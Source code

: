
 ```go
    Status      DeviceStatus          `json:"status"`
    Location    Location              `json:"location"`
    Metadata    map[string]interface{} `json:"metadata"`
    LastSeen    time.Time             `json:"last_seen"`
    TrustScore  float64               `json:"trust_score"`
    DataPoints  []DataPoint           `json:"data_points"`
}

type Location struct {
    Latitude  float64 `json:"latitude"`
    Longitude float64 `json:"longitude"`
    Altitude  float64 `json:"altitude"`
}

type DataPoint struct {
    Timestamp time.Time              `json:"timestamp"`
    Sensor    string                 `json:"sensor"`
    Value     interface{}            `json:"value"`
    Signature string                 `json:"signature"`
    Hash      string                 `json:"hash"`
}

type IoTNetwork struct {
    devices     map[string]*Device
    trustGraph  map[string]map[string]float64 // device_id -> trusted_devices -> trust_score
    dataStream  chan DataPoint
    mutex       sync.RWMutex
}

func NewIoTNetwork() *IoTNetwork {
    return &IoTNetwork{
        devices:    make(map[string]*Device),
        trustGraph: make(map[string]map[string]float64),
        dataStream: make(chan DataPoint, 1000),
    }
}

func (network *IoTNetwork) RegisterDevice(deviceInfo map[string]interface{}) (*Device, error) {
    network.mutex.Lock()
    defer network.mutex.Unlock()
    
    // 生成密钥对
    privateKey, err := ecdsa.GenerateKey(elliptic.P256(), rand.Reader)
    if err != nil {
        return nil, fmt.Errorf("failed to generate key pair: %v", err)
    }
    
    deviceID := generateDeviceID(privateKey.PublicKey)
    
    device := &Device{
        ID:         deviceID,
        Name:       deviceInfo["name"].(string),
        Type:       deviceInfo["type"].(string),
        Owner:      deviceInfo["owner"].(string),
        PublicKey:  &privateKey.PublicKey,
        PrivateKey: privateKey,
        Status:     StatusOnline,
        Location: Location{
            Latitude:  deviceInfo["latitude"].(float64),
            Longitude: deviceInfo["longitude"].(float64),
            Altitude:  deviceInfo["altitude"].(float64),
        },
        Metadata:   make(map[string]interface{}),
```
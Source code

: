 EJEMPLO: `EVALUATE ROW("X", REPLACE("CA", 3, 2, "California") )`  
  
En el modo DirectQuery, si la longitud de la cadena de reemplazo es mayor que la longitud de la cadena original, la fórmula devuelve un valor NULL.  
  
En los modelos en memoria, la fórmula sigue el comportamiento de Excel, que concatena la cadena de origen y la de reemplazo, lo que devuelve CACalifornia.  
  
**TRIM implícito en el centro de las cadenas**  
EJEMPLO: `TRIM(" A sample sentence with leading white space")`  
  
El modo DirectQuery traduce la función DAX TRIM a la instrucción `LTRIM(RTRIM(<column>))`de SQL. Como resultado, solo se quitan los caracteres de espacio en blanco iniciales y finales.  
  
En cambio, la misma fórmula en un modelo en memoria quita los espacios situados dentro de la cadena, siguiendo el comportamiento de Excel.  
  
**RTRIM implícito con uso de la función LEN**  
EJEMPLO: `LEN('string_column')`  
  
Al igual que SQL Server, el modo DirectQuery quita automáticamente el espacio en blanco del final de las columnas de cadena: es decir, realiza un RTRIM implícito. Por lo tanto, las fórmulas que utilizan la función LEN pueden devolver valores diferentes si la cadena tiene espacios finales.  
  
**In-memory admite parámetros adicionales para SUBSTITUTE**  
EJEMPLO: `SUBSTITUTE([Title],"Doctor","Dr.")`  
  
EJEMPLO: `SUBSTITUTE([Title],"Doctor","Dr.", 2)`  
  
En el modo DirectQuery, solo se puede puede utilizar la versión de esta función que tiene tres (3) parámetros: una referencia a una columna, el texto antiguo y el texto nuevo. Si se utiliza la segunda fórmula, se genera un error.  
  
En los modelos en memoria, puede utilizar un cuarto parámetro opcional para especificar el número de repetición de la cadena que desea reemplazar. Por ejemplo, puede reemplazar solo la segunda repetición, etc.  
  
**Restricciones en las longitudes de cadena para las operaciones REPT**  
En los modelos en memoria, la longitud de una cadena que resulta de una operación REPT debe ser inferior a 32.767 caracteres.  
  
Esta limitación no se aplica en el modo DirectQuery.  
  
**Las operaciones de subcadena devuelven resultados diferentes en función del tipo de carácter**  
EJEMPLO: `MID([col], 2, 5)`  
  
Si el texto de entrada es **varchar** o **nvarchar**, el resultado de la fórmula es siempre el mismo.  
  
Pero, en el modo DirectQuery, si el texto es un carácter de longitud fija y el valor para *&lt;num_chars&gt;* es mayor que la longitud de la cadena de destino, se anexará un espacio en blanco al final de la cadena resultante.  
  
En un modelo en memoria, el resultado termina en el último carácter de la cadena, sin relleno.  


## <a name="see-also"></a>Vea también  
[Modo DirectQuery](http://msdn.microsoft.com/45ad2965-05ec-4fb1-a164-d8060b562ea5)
-=-=-=-=-
### TO DO
Repeat verbatim the line holding "tipo de carácter**" and all lines after it, up to the end of the material.

### RESPONSE BELOW
**Las operaciones de subcadena devuelven resultados diferentes en función del tipo de carácter**  
EJEMPLO: `MID([col], 2, 5)`  
  
Si el texto de entrada es **varchar** o **nvarchar**, el resultado de la fórmula es siempre el mismo.  
  
Pero, en el modo DirectQuery, si el texto es un carácter de longitud fija y el valor para *&lt;num_chars&gt;* es mayor que la longitud de la cadena de destino, se anexará un espacio en blanco al final de la cadena resultante.  
  
En un modelo en memoria, el resultado termina en el último carácter de la cadena, sin relleno.  


## <a name="see-also"></a>Vea también  
[Modo DirectQuery](http://msdn.microsoft.com/45ad2965-05ec-4fb1-a164-d8060b562ea5)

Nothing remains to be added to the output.